• What needs to be done: Look through the listing below and say how many lines contain the word "their". Nothing else belongs in the reply.
○ ○ ○
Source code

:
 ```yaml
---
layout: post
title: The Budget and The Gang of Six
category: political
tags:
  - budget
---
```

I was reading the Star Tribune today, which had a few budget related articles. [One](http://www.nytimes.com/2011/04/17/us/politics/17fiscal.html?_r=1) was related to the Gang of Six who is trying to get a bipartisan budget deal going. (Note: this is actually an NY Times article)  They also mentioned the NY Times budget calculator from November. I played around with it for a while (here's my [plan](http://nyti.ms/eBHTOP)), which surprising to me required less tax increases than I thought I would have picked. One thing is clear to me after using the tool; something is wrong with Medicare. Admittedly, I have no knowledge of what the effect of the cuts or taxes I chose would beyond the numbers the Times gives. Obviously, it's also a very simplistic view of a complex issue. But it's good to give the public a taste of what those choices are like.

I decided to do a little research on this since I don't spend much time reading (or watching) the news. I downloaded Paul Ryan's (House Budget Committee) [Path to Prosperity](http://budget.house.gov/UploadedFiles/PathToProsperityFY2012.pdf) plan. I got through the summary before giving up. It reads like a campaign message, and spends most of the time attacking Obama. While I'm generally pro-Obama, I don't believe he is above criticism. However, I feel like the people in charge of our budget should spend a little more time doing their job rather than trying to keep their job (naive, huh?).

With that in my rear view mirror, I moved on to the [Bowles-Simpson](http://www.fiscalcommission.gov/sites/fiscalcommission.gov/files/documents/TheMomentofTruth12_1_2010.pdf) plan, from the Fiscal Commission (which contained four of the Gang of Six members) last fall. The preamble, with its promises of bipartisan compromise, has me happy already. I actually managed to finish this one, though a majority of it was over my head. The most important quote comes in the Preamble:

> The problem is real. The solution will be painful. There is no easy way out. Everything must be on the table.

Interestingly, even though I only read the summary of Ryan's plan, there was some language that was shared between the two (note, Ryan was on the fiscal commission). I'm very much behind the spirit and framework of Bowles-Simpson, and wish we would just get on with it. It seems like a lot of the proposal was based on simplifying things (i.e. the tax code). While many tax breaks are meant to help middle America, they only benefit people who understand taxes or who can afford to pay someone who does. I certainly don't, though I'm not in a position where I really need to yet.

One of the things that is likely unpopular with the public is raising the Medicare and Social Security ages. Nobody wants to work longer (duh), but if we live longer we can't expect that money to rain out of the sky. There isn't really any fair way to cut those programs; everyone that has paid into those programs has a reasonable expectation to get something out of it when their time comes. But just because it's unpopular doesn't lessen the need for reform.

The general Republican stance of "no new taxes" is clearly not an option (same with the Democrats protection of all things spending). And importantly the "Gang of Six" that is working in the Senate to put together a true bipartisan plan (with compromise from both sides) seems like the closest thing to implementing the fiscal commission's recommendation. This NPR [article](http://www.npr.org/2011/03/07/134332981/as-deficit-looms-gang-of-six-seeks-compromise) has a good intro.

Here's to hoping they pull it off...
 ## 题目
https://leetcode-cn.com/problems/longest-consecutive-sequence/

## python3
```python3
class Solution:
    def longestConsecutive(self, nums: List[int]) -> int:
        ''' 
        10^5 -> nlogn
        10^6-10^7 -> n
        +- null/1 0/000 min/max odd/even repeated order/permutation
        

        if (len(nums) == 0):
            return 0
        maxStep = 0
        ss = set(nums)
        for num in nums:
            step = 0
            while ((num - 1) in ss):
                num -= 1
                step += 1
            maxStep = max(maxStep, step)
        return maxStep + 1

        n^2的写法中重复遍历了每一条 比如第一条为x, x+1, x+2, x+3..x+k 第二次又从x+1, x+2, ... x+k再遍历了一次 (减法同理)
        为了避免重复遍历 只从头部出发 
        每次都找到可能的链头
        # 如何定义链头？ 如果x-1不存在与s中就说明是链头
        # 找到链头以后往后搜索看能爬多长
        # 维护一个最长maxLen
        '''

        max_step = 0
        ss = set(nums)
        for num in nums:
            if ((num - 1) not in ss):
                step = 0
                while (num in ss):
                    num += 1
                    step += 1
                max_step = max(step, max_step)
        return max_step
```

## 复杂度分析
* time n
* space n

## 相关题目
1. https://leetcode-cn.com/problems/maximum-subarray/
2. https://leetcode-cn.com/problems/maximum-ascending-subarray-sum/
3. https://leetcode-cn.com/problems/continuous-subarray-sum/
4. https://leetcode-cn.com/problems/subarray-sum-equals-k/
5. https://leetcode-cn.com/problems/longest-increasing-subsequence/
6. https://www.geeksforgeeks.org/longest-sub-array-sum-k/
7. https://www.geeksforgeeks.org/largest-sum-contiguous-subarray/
○ ○ ○
• Response: 2